If you were looking for something totally different, yet utterly simply and delicious, then you reached the right place. In-season fiddlehead ferns. But these are available for a short time, so keep your eyes peeled at your farmers’ market.
I use the Ponzu soy sauce which is a soy sauce with a citric twist. This Japanese sauce is incredible and I believe the inclusion of citrus in the sauce was the result of Dutch influence on the Japanese, a few centuries ago. A pleasant fruit of cross-talk between diverse cultures.
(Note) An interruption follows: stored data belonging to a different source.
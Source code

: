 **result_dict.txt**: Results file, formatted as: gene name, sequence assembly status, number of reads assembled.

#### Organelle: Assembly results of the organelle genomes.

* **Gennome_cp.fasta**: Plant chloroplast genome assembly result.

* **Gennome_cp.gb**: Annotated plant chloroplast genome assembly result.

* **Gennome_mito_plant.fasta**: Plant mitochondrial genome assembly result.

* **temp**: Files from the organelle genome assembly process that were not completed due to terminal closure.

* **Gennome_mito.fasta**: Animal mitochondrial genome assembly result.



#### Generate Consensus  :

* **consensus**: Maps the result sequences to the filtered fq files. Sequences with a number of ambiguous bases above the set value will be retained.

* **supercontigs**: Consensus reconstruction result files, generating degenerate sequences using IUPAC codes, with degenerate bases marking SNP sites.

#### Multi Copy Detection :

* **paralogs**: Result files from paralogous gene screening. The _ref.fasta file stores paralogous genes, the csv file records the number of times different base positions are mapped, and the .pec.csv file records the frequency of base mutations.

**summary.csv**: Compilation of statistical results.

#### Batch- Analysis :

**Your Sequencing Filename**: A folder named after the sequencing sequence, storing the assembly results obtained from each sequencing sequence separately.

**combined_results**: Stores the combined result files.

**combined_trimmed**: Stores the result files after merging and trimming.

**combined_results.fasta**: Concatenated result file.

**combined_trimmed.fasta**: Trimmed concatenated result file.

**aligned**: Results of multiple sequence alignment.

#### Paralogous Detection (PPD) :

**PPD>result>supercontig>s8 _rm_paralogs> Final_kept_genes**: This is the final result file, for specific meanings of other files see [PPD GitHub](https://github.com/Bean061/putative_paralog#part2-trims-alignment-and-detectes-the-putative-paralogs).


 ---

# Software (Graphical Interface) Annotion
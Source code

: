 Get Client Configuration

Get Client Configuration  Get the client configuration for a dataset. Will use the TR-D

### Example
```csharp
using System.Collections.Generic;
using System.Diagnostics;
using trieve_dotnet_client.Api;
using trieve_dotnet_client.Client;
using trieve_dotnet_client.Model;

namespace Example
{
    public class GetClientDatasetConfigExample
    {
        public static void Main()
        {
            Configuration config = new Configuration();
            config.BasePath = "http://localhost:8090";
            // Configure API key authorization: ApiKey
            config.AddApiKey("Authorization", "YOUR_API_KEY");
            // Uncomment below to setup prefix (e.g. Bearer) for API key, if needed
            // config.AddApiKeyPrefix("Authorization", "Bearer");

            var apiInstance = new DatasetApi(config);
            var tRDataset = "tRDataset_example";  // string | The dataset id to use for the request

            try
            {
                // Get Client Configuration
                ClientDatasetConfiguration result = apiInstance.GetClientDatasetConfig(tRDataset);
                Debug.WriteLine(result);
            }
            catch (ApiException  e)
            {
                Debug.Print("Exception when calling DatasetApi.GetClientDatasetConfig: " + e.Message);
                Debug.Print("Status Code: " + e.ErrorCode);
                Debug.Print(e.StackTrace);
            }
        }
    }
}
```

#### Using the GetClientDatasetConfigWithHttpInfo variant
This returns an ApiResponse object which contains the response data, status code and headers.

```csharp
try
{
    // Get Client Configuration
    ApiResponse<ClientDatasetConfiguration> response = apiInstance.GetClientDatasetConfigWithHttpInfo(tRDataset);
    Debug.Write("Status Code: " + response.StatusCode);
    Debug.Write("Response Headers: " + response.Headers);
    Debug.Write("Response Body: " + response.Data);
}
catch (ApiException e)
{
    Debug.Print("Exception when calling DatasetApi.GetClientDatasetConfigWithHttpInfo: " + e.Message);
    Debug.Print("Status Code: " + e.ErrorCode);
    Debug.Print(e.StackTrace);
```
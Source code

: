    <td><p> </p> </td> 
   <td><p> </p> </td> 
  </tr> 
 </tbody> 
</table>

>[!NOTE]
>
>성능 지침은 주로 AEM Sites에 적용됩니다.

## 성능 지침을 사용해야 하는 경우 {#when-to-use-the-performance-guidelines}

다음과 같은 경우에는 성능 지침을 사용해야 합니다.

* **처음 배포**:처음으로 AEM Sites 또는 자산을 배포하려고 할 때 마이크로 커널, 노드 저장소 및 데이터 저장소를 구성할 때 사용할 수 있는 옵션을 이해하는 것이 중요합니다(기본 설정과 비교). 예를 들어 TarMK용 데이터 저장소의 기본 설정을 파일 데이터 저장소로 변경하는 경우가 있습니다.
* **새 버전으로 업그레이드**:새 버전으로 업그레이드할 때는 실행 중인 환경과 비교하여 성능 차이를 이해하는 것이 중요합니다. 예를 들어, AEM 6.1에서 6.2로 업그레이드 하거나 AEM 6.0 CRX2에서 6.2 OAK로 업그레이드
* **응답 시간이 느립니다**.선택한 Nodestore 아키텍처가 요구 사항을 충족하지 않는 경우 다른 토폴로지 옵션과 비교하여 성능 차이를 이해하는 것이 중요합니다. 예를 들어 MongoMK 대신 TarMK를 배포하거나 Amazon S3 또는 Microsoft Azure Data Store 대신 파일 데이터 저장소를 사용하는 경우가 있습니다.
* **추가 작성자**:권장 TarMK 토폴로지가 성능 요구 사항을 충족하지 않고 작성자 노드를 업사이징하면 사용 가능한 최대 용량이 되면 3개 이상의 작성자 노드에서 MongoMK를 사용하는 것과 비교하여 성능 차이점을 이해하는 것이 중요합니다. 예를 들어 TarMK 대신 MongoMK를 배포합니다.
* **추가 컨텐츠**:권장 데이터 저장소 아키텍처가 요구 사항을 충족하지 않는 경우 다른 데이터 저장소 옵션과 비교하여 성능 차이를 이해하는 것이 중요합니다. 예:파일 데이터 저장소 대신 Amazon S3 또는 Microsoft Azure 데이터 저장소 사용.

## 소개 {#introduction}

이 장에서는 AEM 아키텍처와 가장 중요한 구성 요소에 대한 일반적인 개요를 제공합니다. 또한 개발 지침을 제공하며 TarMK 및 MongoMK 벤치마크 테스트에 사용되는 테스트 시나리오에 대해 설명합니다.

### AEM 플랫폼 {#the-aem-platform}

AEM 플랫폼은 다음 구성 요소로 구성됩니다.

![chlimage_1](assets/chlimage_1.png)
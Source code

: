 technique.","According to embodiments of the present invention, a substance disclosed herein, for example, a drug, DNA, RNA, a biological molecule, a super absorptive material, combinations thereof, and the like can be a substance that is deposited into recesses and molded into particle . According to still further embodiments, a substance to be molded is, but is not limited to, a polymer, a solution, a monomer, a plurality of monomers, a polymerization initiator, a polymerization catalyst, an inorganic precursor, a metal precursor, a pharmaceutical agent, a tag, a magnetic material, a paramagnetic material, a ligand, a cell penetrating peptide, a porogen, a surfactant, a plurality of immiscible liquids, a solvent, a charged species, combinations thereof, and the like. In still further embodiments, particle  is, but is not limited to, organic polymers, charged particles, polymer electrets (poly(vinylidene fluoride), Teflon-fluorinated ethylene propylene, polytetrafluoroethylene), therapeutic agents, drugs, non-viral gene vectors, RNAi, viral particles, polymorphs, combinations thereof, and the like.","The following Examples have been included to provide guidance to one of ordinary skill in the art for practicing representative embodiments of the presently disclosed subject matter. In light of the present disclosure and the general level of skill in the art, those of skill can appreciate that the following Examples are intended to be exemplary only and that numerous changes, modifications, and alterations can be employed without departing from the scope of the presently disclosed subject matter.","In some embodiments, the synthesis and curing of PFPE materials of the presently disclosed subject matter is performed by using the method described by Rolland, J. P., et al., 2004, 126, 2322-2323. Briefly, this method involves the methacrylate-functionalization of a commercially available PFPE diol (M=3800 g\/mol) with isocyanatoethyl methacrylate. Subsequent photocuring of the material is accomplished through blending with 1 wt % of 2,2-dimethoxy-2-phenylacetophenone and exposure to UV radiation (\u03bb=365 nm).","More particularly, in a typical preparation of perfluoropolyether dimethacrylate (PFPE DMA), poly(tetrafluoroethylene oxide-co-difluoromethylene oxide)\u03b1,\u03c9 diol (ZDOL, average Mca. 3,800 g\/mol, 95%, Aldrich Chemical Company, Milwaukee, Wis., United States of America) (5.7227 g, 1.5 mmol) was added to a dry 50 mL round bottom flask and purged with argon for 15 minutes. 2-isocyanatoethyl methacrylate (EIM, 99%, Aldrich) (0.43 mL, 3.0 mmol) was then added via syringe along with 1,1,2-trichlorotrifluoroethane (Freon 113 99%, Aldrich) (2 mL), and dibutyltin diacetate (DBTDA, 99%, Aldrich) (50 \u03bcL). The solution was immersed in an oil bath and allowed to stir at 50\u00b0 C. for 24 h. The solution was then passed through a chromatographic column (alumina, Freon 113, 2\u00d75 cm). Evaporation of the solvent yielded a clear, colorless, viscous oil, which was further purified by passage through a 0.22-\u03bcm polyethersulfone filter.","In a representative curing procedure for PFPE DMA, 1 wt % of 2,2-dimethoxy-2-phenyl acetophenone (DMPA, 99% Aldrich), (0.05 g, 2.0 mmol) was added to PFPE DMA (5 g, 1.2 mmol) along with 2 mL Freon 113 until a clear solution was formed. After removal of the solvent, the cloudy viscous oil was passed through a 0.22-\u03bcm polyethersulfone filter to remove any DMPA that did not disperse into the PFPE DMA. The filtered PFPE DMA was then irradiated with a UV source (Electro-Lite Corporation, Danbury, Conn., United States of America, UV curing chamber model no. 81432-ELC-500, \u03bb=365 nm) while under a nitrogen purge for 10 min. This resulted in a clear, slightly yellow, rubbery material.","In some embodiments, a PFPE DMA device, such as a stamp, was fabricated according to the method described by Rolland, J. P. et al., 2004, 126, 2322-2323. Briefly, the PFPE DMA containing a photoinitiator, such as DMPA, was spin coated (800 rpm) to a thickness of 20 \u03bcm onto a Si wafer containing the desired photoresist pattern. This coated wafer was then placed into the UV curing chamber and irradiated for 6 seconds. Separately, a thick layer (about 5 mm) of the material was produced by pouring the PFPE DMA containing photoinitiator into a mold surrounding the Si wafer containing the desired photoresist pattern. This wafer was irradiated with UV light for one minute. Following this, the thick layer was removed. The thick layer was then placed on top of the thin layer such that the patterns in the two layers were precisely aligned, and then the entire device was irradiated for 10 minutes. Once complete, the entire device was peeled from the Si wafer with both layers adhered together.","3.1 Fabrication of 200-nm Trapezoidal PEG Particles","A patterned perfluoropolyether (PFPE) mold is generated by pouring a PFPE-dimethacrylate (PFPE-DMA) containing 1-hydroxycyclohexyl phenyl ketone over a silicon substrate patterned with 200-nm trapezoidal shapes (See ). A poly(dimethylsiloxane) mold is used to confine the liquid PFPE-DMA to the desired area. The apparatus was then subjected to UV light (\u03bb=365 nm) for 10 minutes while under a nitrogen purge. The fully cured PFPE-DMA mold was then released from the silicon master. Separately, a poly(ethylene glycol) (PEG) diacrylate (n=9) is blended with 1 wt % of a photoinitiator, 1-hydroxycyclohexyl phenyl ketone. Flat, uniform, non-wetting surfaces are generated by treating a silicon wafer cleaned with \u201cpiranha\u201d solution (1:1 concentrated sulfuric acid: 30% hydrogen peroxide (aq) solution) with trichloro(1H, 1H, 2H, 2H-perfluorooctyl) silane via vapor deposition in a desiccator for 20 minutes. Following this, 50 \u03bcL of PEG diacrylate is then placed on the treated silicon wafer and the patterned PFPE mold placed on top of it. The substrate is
I dare this rather unusual combination of garlic with the Asian ingredients, but the effect is quite toothsome!
Special tools:
None
Ingredients
- 200 gms of fiddlehead ferns, delicately washed
- 1 tbsp Ponzu soy sauce
- 1 tbsp sesame oil
- 1 crushed pod of garlic
- little salt
Method
Blanch the washed ferns. A quick and less cumbersome way of doing this is to simply wrap them in moist paper towel and microwave for 1 or 2 minutes, based on your microwave. This process both brightens the greens (see the picture on the right of the cooked ferns) and softens them just right.
Gently heat the sesame oil in a frying pan with the crushed garlic. Be careful not to burn the garlic. Add the ferns, salt and toss till mixed. Be careful with the salt since your sauce would be salted as well. Add the Ponzu soy sauce and rapidly mix till the ferns are well dressed. Turn off heat and serve warm.
Notes, hints, tips:
- If you don’t like the garlic bits, the sesame oil can be simply infused with garlic: heat the crushed garlic in the oil and then remove the garlic bits when fragrant and use the oil.
- An alternative to the Asian ingredients (sesame oil, Ponzu sauce) is the more classic butter.